§ **Problem to solve**
Copy every line of the data below exactly as given, except for the pictures.

BEGIN Records to use

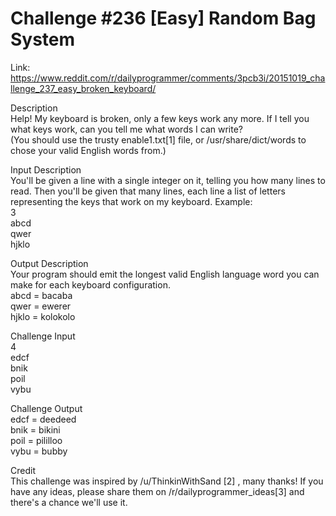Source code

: # Challenge #236 [Easy] Random Bag System

Link: https://www.reddit.com/r/dailyprogrammer/comments/3pcb3i/20151019_challenge_237_easy_broken_keyboard/

Description  
Help! My keyboard is broken, only a few keys work any more. If I tell you what keys work, can you tell me what words I can write?  
(You should use the trusty enable1.txt[1] file, or /usr/share/dict/words to chose your valid English words from.)

Input Description  
You'll be given a line with a single integer on it, telling you how many lines to read. Then you'll be given that many lines, each line a list of letters representing the keys that work on my keyboard. Example:  
3  
abcd  
qwer  
hjklo

Output Description  
Your program should emit the longest valid English language word you can make for each keyboard configuration.  
abcd = bacaba  
qwer = ewerer  
hjklo = kolokolo

Challenge Input  
4  
edcf  
bnik  
poil  
vybu

Challenge Output  
edcf = deedeed  
bnik = bikini  
poil = pililloo  
vybu = bubby

Credit  
This challenge was inspired by /u/ThinkinWithSand [2] , many thanks! If you have any ideas, please share them on /r/dailyprogrammer_ideas[3] and there's a chance we'll use it.
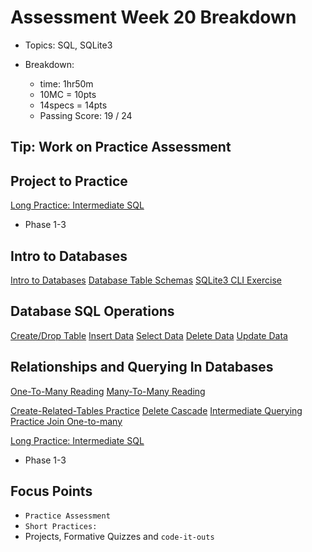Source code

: # Assessment Week 20 Breakdown
- Topics: SQL, SQLite3

- Breakdown:
  - time: 1hr50m
  - 10MC = 10pts 
  - 14specs = 14pts
  - Passing Score: 19 / 24

## Tip: Work on Practice Assessment


## Project to Practice
[Long Practice: Intermediate SQL](https://open.appacademy.io/learn/js-py---pt-apr-2022-online/week-20---sql/long-practice--intermediate-sql)
- Phase 1-3

## Intro to Databases
[Intro to Databases](https://open.appacademy.io/learn/js-py---pt-apr-2022-online/week-20---sql/intro-to-databases)
[Database Table Schemas](https://open.appacademy.io/learn/js-py---pt-apr-2022-online/week-20---sql/database-table-schemas)
[SQLite3 CLI Exercise](https://open.appacademy.io/learn/js-py---pt-apr-2022-online/week-20---sql/exercise--sqlite3-cli)

## Database SQL Operations
[Create/Drop Table](https://open.appacademy.io/learn/js-py---pt-apr-2022-online/week-20---sql/practice--create-drop-tables)
[Insert Data](https://open.appacademy.io/learn/js-py---pt-apr-2022-online/week-20---sql/practice--insert-data)
[Select Data](https://open.appacademy.io/learn/js-py---pt-apr-2022-online/week-20---sql/practice--select-data)
[Delete Data](https://open.appacademy.io/learn/js-py---pt-apr-2022-online/week-20---sql/practice--delete-data)
[Update Data](https://open.appacademy.io/learn/js-py---pt-apr-2022-online/week-20---sql/practice--update-data)


## Relationships and Querying In Databases
[One-To-Many Reading](https://open.appacademy.io/learn/js-py---pt-apr-2022-online/week-20---sql/one-to-many-relationships)
[Many-To-Many Reading](https://open.appacademy.io/learn/js-py---pt-apr-2022-online/week-20---sql/many-to-many-relationships--recall-)

[Create-Related-Tables Practice](https://open.appacademy.io/learn/js-py---pt-apr-2022-online/week-20---sql/practice--create-related-tables)
[Delete Cascade](https://open.appacademy.io/learn/js-py---pt-apr-2022-online/week-20---sql/practice--delete-cascade)
[Intermediate Querying](https://open.appacademy.io/learn/js-py---pt-apr-2022-online/week-20---sql/practice--intermediate-querying)
[Practice Join One-to-many](https://open.appacademy.io/learn/js-py---pt-apr-2022-online/week-20---sql/practice--query-using-join-one-to-many)

[Long Practice: Intermediate SQL](https://open.appacademy.io/learn/js-py---pt-apr-2022-online/week-20---sql/long-practice--intermediate-sql)
- Phase 1-3

## Focus Points
- `Practice Assessment` 
- `Short Practices:`  
- Projects, Formative Quizzes and `code-it-outs`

END Records to use

§ **Result of this task**
Source code

: # Challenge #236 [Easy] Random Bag System

Link: https://www.reddit.com/r/dailyprogrammer/comments/3pcb3i/20151019_challenge_237_easy_broken_keyboard/

Description  
Help! My keyboard is broken, only a few keys work any more. If I tell you what keys work, can you tell me what words I can write?  
(You should use the trusty enable1.txt[1] file, or /usr/share/dict/words to chose your valid English words from.)

Input Description  
You'll be given a line with a single integer on it, telling you how many lines to read. Then you'll be given that many lines, each line a list of letters representing the keys that work on my keyboard. Example:  
3  
abcd  
qwer  
hjklo

Output Description  
Your program should emit the longest valid English language word you can make for each keyboard configuration.  
abcd = bacaba  
qwer = ewerer  
hjklo = kolokolo

Challenge Input  
4  
edcf  
bnik  
poil  
vybu

Challenge Output  
edcf = deedeed  
bnik = bikini  
poil = pililloo  
vybu = bubby

Credit  
This challenge was inspired by /u/ThinkinWithSand [2] , many thanks! If you have any ideas, please share them on /r/dailyprogrammer_ideas[3] and there's a chance we'll use it.
Source code

: # Assessment Week 20 Breakdown
- Topics: SQL, SQLite3

- Breakdown:
  - time: 1hr50m
  - 10MC = 10pts 
  - 14specs = 14pts
  - Passing Score: 19 / 24

## Tip: Work on Practice Assessment


## Project to Practice
[Long Practice: Intermediate SQL](https://open.appacademy.io/learn/js-py---pt-apr-2022-online/week-20---sql/long-practice--intermediate-sql)
- Phase 1-3

## Intro to Databases
[Intro to Databases](https://open.appacademy.io/learn/js-py---pt-apr-2022-online/week-20---sql/intro-to-databases)
[Database Table Schemas](https://open.appacademy.io/learn/js-py---pt-apr-2022-online/week-20---sql/database-table-schemas)
[SQLite3 CLI Exercise](https://open.appacademy.io/learn/js-py---pt-apr-2022-online/week-20---sql/exercise--sqlite3-cli)

## Database SQL Operations
[Create/Drop Table](https://open.appacademy.io/learn/js-py---pt-apr-2022-online/week-20---sql/practice--create-drop-tables)
[Insert Data](https://open.appacademy.io/learn/js-py---pt-apr-2022-online/week-20---sql/practice--insert-data)
[Select Data](https://open.appacademy.io/learn/js-py---pt-apr-2022-online/week-20---sql/practice--select-data)
[Delete Data](https://open.appacademy.io/learn/js-py---pt-apr-2022-online/week-20---sql/practice--delete-data)
[Update Data](https://open.appacademy.io/learn/js-py---pt-apr-2022-online/week-20---sql/practice--update-data)


## Relationships and Querying In Databases
[One-To-Many Reading](https://open.appacademy.io/learn/js-py---pt-apr-2022-online/week-20---sql/one-to-many-relationships)
[Many-To-Many Reading](https://open.appacademy.io/learn/js-py---pt-apr-2022-online/week-20---sql/many-to-many-relationships--recall-)

[Create-Related-Tables Practice](https://open.appacademy.io/learn/js-py---pt-apr-2022-online/week-20---sql/practice--create-related-tables)
[Delete Cascade](https://open.appacademy.io/learn/js-py---pt-apr-2022-online/week-20---sql/practice--delete-cascade)
[Intermediate Querying](https://open.appacademy.io/learn/js-py---pt-apr-2022-online/week-20---sql/practice--intermediate-querying)
[Practice Join One-to-many](https://open.appacademy.io/learn/js-py---pt-apr-2022-online/week-20---sql/practice--query-using-join-one-to-many)

[Long Practice: Intermediate SQL](https://open.appacademy.io/learn/js-py---pt-apr-2022-online/week-20---sql/long-practice--intermediate-sql)
- Phase 1-3

## Focus Points
- `Practice Assessment` 
- `Short Practices:`  
- Projects, Formative Quizzes and `code-it-outs`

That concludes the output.